Worse, Huawei works directly for the Chinese government. Last December their Chief Financial Officer, Sabrina Meng Wanzhou, was arrested in Vancouver. She was charged with covering up Huawei’s links to a firm that was secretly trying to sell equipment to Iran in defiance of US sanctions. She now faces extradition to America.

The arrest of Meng and calls for her extradition quickly involved officials in Beijing. What was a supposedly ordinary businesswoman’s arrest suddenly became an international incident. China issued a formal diplomatic protest and the official Xinhua news agency attacked Canadian PM Justin Trudeau for ‘letting this nasty thing happen’

Washington knows what is going on. ‘Communications now networks form the backbone of our society and underpin every aspect of modern life,’ said Garrett Marquis, the spokesman for the National Security Council. ‘The United States will ensure that our networks remain secure and reliable.’

The USA has urged its allies not to use Chinese equipment. Washington fears that Huawei’s equipment would enable China to spy on the USA or its allies and use cyber attacks to disrupt industries like power, transportation and manufacturing. Rob Joyce, a senior adviser at the US National Security Agency, warns that allowing Huawei to supply 5G technology was like handing China a ‘loaded gun’. The USA has even threatened to withdraw from cooperation with its allies if they install Huawei equipment on telecommunication networks. Australia quickly banned Huawei, citing the fact that Chinese law forces technology companies to hand over network data to help the Chinese government with ‘intelligence work.’

A recent study by London’s Royal United Services Institute said it would be ‘naive’ and ‘irresponsible’ to allow Huawei access to Britain’s 5G networks. But tin-eared, soon-to-be-replaced Prime Minister May thinks she knows better – or she has been got at. The big danger is that her decision is risking UK’s national security – and the country’s special relationship with the USA – because the Huawei scandal has already thrown Britain’s unique relationship with US intelligence into jeopardy

The USA means business. The State Department raised the stakes by threatening to stop sharing intelligence if the UK pushed ahead with Huawei’s involvement. Secretary of State Mike Pompeo warns that America, which is the lead member of the ‘Five Eyes’ intelligence-sharing group, will refuse to share information with the UK if it decides to use Huawei technology in sensitive areas. Washington ‘would not be able to pool its findings with countries that decide to use Huawei equipment for fear it would not be secure.’

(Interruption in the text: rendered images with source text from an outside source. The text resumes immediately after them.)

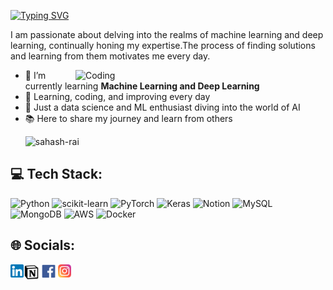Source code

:

<a href="https://git.io/typing-svg"><img src="https://readme-typing-svg.herokuapp.com?font=Ballet&size=32&pause=1000&color=F7F2D1&background=D1FFC900&center=true&vCenter=true&multiline=true&width=435&lines=%F0%9F%8C%9F+Hey%2C++This++is++Sahash++Rai!" alt="Typing SVG" /></a>


I am passionate about delving into the realms of machine learning and deep learning, continually honing my expertise.The process of finding solutions and learning from them motivates me every day.

<img align="right" alt="Coding" width="400" src="https://i.pinimg.com/originals/90/70/32/9070324cdfc07c68d60eed0c39e77573.gif">

- 🌱 I’m currently learning **Machine Learning and Deep Learning**
- 🚀 Learning, coding, and improving every day 
- 🤖 Just a data science and ML enthusiast diving into the world of AI 
- 📚 Here to share my journey and learn from others
  <p align="left"> <img src="https://komarev.com/ghpvc/?username=sahash-rai&label=Profile%20views&color=0e75b6&style=flat" alt="sahash-rai" /> </p>

## 💻 Tech Stack:
![Python](https://img.shields.io/badge/python-3670A0?style=for-the-badge&logo=python&logoColor=ffdd54) ![scikit-learn](https://img.shields.io/badge/scikit--learn-%23F7931E.svg?style=for-the-badge&logo=scikit-learn&logoColor=white) ![PyTorch](https://img.shields.io/badge/PyTorch-%23EE4C2C.svg?style=for-the-badge&logo=PyTorch&logoColor=white) ![Keras](https://img.shields.io/badge/Keras-%23D00000.svg?style=for-the-badge&logo=Keras&logoColor=white) ![Notion](https://img.shields.io/badge/Notion-%23000000.svg?style=for-the-badge&logo=notion&logoColor=white) ![MySQL](https://img.shields.io/badge/mysql-4479A1.svg?style=for-the-badge&logo=mysql&logoColor=white) ![MongoDB](https://img.shields.io/badge/MongoDB-%234ea94b.svg?style=for-the-badge&logo=mongodb&logoColor=white) ![AWS](https://img.shields.io/badge/AWS-%23FF9900.svg?style=for-the-badge&logo=amazon-aws&logoColor=white) ![Docker](https://img.shields.io/badge/docker-%230db7ed.svg?style=for-the-badge&logo=docker&logoColor=white)

## 🌐 Socials:
<a href="https://www.linkedin.com/in/sahash-rai-27923431b/"><img align="left" src="https://github.com/SahashRaee/SahashRaee/blob/main/assets/Linkedin.png" alt="Sahash | LinkedIn" width="21px"/></a>
<a href=""><img align="left" src="https://github.com/SahashRaee/SahashRaee/blob/main/assets/Notion.png" alt="Sahash | Notion" width="25px"/></a>

<a href="https://www.facebook.com/profile.php?id=100073757256474"><img align="left" src="https://github.com/SahashRaee/SahashRaee/blob/main/assets/Facebook.png" alt="Sahash |Facebook" width="30px"/></a>
<a href="https://www.instagram.com/sahash_rae_e/"><img align="left" src="https://github.com/SahashRaee/SahashRaee/blob/main/assets/Instagram.png" alt="Sahash | Instagram" width="21px"/></a>
</br>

This development is a bombshell. To journalists, the ‘special relationship’ conjures up all kinds of ill-informed drivel. However, to professionals it means just two deadly serious things: intelligence and nuclear policy.

The ‘special relationship’ started in August 1941 with the Atlantic Charter, an agreement between Churchill and Roosevelt to share intelligence. Since then those intelligence links have become deeply entrenched.

The secret treaty was renewed by the BRUSA Agreement (1943) and the UKUSA Agreement (1946) between the UK and the USA. Since then, this alliance of intelligence operations has widened to include Australia, Canada and New Zealand, cooperating with the UK and the USA, mainly in signals intelligence, and known as the ‘Five Eyes.’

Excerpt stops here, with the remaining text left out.